Smagorinsky, Peter. “The Method Section as Conceptual Epicenter in Constructing Social Science Research Reports.” -- While there have been times that I've thought of the epistemology, results, and discussion sections of a study most “important” or at least the most interesting, re: the implications for the field at large, I appreciate Smagorinsky's argument that “studies work best when an author poses a limited sense of answerable questions and then aligns the paper around them” (406). The methods and questions need to be tight, otherwise the whole study and its purpose are called into question. It sounds somewhat obvious writing it out, but while reading various research articles and breaking them into their relevant sections, it becomes clear how the the methods section becomes the anchor. We really shouldn’t depend on our readers to assume how we came to draw our conclusions; it's imperative to be explicit on how we go from one point to the next. Thus, I found myself thinking about the information that is missing from studies I've read. Smagorinsky discusses that although the setting of a study is important, it often does not account for the considerations a researcher may neglect, including factors he/she may find insignificant but may impact the entire group of potential subjects. He went on to specifically talk about a set of studies he did on students involved in the witness protection program (pp 404). The context of the students’ experiences were essential to the study but could not be published. I realize that not all researchers find value in utilizing the context of their subjects’ circumstances. However, how does one do a study based on a sampling of people in witness protection without acknowledging the effect witness protection will have on the results? In the case of the students in the witness protection program, their issues with drugs and alcohol were directly related to their stay in witness protection. Not acknowledging this makes me wonder how the results of the study may have been misinterpreted by someone who lacked important bits of information. These observations are just food for thought in terms of how our methodological choices impact our take-aways.
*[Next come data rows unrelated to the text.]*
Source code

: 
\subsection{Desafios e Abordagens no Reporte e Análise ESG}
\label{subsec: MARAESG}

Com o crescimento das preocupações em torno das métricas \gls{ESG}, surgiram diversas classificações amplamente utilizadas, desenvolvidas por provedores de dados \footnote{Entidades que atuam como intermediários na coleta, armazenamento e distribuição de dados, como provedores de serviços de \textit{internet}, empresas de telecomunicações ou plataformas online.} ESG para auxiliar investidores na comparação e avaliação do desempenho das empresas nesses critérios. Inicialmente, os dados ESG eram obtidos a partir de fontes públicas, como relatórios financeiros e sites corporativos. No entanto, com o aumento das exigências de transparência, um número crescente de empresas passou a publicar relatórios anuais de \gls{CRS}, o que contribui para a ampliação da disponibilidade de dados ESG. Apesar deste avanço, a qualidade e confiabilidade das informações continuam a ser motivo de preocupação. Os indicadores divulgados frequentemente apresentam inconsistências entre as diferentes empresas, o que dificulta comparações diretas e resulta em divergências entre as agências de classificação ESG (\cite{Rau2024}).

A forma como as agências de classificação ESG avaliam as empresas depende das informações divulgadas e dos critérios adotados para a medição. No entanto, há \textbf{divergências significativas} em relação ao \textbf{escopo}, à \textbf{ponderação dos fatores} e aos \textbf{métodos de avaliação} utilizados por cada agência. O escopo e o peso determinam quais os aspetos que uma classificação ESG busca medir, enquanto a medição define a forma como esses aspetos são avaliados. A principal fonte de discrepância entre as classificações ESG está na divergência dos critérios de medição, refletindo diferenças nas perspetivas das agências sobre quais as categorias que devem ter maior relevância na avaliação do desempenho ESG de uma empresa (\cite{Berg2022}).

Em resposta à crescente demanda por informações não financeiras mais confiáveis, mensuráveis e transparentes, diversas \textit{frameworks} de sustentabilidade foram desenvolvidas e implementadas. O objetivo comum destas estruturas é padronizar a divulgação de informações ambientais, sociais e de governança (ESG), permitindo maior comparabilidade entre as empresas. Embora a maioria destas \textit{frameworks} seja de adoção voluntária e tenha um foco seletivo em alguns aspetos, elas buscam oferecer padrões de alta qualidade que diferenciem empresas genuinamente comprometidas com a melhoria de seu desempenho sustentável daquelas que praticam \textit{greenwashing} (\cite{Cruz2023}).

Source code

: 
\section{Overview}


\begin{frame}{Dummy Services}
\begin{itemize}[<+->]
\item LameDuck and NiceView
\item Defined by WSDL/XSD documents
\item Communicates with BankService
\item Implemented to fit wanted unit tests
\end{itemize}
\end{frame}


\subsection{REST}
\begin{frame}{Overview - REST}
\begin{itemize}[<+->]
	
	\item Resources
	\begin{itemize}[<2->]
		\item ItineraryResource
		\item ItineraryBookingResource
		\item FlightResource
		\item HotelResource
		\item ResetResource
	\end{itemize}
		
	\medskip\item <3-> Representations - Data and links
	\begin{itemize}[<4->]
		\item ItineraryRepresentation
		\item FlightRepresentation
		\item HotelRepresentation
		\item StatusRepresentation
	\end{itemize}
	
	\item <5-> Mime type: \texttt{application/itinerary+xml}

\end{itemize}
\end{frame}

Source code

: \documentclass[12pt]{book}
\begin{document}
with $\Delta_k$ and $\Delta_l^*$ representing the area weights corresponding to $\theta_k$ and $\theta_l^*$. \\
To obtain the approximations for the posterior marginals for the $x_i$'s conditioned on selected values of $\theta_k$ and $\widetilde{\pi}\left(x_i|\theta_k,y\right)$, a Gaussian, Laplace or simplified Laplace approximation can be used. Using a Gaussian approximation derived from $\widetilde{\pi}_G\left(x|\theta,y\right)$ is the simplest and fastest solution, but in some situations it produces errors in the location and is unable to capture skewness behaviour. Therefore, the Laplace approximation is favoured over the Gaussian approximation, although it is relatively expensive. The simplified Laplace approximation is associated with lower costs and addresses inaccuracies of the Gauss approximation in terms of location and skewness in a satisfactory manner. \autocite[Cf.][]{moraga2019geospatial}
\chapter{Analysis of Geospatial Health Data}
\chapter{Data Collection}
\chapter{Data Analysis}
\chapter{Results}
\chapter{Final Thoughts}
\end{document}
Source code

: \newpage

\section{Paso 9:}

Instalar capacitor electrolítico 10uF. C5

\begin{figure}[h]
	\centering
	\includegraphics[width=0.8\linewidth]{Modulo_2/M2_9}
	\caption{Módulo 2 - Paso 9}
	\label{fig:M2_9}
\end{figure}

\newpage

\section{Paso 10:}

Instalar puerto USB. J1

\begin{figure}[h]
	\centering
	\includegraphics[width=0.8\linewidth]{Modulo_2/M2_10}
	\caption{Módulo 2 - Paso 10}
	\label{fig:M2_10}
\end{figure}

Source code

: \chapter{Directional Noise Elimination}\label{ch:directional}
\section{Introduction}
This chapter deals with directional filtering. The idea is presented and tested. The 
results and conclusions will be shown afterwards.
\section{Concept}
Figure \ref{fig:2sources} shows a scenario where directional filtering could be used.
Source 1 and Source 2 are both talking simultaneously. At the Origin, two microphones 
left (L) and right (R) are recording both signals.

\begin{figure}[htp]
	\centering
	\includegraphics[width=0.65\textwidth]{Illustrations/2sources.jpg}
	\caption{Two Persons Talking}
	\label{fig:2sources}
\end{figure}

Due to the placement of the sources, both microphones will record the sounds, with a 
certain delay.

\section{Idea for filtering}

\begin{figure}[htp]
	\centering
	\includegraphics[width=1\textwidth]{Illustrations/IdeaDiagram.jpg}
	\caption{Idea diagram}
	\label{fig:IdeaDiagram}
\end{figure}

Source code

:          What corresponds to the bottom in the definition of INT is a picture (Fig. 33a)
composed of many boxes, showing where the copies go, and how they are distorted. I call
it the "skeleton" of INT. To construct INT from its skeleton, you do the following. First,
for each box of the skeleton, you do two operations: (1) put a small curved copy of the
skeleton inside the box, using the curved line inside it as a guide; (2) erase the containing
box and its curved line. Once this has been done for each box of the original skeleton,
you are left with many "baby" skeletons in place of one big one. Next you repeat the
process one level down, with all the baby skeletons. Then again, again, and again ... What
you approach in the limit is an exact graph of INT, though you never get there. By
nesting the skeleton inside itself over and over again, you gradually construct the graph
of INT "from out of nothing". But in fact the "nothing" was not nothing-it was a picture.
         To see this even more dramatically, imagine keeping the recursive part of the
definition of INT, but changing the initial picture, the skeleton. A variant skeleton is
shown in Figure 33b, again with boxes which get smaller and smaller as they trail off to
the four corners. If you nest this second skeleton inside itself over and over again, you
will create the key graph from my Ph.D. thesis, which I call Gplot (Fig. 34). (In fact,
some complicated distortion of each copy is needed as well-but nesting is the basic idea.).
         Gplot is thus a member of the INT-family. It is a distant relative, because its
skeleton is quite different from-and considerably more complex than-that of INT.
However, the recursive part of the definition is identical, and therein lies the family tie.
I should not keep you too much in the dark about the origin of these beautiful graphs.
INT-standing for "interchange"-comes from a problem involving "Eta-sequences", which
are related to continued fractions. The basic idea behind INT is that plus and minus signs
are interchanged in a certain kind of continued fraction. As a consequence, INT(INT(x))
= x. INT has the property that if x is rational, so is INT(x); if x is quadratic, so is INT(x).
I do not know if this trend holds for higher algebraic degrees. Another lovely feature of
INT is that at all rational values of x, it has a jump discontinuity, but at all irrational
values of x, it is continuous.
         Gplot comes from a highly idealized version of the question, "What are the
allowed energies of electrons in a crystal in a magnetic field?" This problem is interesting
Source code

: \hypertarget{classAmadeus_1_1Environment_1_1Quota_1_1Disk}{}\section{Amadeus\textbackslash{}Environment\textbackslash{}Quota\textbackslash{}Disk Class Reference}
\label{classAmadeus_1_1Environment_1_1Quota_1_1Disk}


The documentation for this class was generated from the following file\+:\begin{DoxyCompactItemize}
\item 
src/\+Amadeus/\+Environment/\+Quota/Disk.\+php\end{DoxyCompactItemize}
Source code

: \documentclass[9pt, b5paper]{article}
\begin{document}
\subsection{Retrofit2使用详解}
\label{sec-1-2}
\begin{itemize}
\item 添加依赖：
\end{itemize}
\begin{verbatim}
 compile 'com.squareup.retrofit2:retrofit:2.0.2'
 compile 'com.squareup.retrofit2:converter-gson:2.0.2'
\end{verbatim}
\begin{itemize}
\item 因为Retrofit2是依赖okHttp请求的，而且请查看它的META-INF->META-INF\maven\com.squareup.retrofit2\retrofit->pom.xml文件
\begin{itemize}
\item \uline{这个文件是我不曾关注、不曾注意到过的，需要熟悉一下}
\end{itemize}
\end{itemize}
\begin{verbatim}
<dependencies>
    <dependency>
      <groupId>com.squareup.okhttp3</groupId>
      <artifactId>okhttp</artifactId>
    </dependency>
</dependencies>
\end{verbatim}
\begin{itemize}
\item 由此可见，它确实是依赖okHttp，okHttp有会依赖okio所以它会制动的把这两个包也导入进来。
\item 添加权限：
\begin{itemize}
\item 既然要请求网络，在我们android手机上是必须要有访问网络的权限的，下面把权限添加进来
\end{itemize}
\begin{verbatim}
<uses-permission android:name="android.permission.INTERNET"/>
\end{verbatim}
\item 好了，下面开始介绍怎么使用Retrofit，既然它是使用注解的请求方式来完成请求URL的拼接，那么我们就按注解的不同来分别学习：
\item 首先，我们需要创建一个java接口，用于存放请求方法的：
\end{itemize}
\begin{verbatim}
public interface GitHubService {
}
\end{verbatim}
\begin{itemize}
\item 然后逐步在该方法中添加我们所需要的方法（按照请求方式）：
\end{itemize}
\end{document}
Takayoshi, Tomlinson, and Castillo. “The Construction of Research Problems and Methods” – In this article, a feminist method is implemented, which establishes that a responsible researcher must make transparent his/her ideological perspective in order to legitimize the intentions of the researcher, the questions that are raised and why they are important to investigate; specifically, "if researchers are to be in control of their research practice, it is crucial to explore (and understand) the roles of our epistemological, political, and ideological assumptions and commitments, as well as our own experiences and knowledge, play in the shaping of our problems and questions." (pp 98) In thinking about my own epistemological choices in the little bit of research I've started to conduct, I've attempted to make plain my “motives,” so that my purposes are made clear and accessible. Like the authors, I am also interested in reflexivity while conducting my own research. I believe that their discussion of reflexivity connects well with Smagorinsky in that by making the methods section the backbone of a study, a researcher is then able to focus-in on any ethical incongruities that may arise.

I'm hoping to get a better grasp of Anderson's “Simple Gifts” through class discussion. I found the article fascinating, but I wasn't sure how to be thoughtful in talking about it here. Hopefully, my next posts will weave the articles together rather than talk about them in alphabetical order in a sterile way. As I said, I'm still trying to figure out how I best want to represent myself in this space. I look forward to finishing reading everyone else's blog.

Happy Writing and Researching!

Place Holder/Introduction

on Tuesday, January 7, 2014
For my Research Design class, I'm supposed to keep a blog with my reflections, questions, and anything else that may crop up as I read about and eventually conduct my own research. I'm nervous; because my background is in literature, theory, and creative writing, I haven't conducted my own research involving human subjects before... So, I have a lot to learn in this class! Wish me luck!